*** Begin section ***

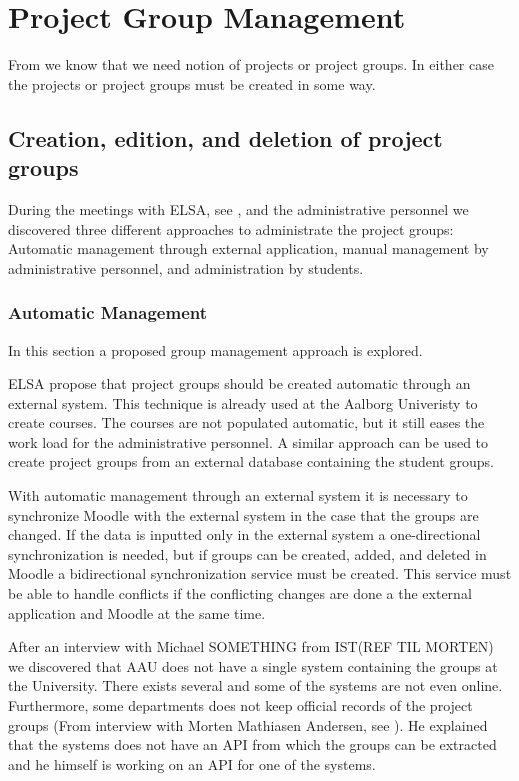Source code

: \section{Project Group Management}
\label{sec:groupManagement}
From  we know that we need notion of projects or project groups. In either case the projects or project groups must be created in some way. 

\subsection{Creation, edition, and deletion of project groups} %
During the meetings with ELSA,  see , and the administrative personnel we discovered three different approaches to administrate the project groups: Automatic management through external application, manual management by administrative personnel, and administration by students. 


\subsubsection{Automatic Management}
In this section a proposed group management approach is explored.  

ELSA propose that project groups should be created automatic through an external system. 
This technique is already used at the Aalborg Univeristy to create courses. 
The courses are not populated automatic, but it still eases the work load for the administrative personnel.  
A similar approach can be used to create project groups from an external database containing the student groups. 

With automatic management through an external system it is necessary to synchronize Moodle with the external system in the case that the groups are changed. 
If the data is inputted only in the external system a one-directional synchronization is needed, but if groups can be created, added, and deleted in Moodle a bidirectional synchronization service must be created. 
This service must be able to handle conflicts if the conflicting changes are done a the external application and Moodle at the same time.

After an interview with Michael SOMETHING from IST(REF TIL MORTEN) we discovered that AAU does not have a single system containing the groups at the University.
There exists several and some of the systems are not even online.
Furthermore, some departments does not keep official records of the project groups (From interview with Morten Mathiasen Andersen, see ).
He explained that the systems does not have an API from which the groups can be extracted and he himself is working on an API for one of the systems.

*** End section ***
*** Begin section ***

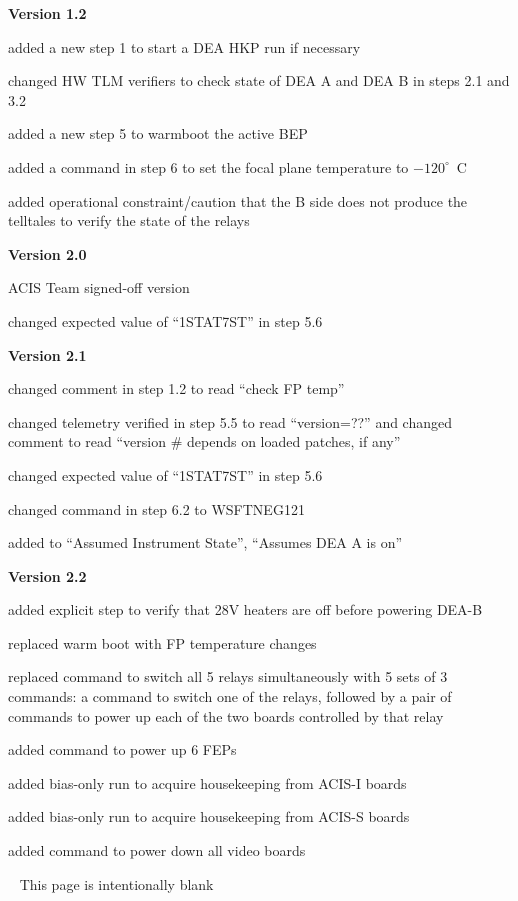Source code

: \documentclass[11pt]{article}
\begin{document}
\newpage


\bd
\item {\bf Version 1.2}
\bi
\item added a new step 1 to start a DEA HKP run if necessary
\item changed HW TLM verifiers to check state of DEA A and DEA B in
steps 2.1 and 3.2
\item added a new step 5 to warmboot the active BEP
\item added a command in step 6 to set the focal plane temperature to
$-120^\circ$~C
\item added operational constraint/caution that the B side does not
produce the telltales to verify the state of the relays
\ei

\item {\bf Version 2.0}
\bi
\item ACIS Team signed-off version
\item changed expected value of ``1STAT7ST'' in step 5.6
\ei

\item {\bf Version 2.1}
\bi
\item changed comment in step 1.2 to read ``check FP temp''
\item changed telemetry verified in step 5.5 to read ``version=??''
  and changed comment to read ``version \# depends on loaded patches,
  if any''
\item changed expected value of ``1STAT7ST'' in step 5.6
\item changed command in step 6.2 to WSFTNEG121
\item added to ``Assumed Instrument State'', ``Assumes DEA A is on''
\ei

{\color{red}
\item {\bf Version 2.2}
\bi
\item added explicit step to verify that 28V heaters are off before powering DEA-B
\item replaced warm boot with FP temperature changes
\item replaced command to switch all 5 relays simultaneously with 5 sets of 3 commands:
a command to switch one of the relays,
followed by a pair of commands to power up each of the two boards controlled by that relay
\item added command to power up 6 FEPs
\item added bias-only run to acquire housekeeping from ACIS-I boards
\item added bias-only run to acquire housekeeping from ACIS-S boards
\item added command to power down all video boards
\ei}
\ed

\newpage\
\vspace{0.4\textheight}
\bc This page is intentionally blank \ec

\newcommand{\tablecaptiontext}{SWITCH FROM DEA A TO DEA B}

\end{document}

*** End section ***

Activity - In the records above, the line with "changed comment in" marks the start and the line with "before powering DEA-B" marks the end; copy that stretch exactly, both lines included, and nothing else.

Task response -
\item changed comment in step 1.2 to read ``check FP temp''
\item changed telemetry verified in step 5.5 to read ``version=??''
  and changed comment to read ``version \# depends on loaded patches,
  if any''
\item changed expected value of ``1STAT7ST'' in step 5.6
\item changed command in step 6.2 to WSFTNEG121
\item added to ``Assumed Instrument State'', ``Assumes DEA A is on''
\ei

{\color{red}
\item {\bf Version 2.2}
\bi
\item added explicit step to verify that 28V heaters are off before powering DEA-B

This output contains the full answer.